Qui sont les patrons les mieux payés au Québec et les entreprises les plus généreuses envers leurs dirigeants ? La Presse dresse son palmarès annuel. Un dossier de Martin Vallières

Rebond payant pour des dirigeants

Retour rapide à la situation d’avant-pandémie ? C’est le constat qui se dégage de l’analyse de la rémunération des plus hauts dirigeants des entreprises dont le siège social est au Québec et dont la valeur boursière dépasse les 500 millions de dollars.

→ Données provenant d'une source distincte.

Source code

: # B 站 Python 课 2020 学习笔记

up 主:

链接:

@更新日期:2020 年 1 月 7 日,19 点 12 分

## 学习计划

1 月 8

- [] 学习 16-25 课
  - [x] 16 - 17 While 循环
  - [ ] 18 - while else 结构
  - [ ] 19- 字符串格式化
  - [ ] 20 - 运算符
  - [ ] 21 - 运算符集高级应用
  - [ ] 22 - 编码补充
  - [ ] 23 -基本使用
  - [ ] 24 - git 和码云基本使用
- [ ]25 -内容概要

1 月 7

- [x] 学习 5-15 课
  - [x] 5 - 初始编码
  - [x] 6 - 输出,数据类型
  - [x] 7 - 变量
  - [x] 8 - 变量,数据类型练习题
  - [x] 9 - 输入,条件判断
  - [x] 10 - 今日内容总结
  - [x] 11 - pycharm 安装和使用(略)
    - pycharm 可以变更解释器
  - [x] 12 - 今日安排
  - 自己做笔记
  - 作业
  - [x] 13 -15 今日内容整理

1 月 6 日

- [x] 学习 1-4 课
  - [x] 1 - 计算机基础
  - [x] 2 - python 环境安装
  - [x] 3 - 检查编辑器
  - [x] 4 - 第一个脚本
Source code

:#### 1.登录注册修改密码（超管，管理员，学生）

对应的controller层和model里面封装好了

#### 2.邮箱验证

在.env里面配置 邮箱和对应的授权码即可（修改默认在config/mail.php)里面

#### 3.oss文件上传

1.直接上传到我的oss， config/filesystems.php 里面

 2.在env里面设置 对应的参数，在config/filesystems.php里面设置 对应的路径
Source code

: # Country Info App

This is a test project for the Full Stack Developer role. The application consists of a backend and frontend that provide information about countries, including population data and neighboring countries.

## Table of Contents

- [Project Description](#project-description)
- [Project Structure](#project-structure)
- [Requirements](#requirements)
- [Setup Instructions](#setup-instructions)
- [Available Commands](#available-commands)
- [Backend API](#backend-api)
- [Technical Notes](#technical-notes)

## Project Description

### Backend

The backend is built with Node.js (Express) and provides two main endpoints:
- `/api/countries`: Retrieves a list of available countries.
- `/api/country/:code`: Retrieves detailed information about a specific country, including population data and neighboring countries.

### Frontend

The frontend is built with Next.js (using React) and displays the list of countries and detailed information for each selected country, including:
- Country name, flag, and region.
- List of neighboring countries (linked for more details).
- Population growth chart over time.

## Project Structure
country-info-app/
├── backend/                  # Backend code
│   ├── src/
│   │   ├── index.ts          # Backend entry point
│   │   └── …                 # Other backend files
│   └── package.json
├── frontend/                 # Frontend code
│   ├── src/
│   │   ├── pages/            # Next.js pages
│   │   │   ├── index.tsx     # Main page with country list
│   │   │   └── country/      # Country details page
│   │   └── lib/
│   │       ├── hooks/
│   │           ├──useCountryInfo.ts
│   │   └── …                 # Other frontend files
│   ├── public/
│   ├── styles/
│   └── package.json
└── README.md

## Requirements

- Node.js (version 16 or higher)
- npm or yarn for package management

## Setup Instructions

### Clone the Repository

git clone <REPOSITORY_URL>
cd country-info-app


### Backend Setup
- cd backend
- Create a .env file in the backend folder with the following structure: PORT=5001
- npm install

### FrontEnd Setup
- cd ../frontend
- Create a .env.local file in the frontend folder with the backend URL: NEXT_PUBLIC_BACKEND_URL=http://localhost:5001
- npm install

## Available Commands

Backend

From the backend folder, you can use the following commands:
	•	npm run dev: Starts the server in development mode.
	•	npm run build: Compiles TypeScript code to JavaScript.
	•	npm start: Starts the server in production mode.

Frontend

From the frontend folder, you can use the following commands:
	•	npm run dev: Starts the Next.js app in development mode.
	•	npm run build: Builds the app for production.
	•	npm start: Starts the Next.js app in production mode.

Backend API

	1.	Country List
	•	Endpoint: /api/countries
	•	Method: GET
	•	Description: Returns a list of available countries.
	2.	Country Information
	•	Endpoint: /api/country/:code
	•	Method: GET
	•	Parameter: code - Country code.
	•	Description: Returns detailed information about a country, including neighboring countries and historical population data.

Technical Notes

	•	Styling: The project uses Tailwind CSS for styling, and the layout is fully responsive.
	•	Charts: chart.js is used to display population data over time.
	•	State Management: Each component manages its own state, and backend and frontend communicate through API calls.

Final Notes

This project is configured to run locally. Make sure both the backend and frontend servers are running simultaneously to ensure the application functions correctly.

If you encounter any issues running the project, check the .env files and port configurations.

« Après les gestes symboliques pour limiter ou abaisser la valeur des rémunérations de hauts dirigeants qui avaient été faits durant la première année de pandémie en 2020, on assiste à un retour en force des politiques de rémunération basées surtout sur des critères financiers à court terme », constate Michel Magnan, professeur et chercheur à la Chaire de gouvernance Jarislowsky de l’École de gestion Molson de l’Université Concordia, à Montréal.

« Dans un contexte où les résultats des entreprises et les marchés boursiers ont fortement rebondi en 2021, après une année marquée par le choc socio-économique du début de pandémie, les valeurs de rémunération des hauts dirigeants d’entreprise ont bénéficié de vents arrière très favorables. »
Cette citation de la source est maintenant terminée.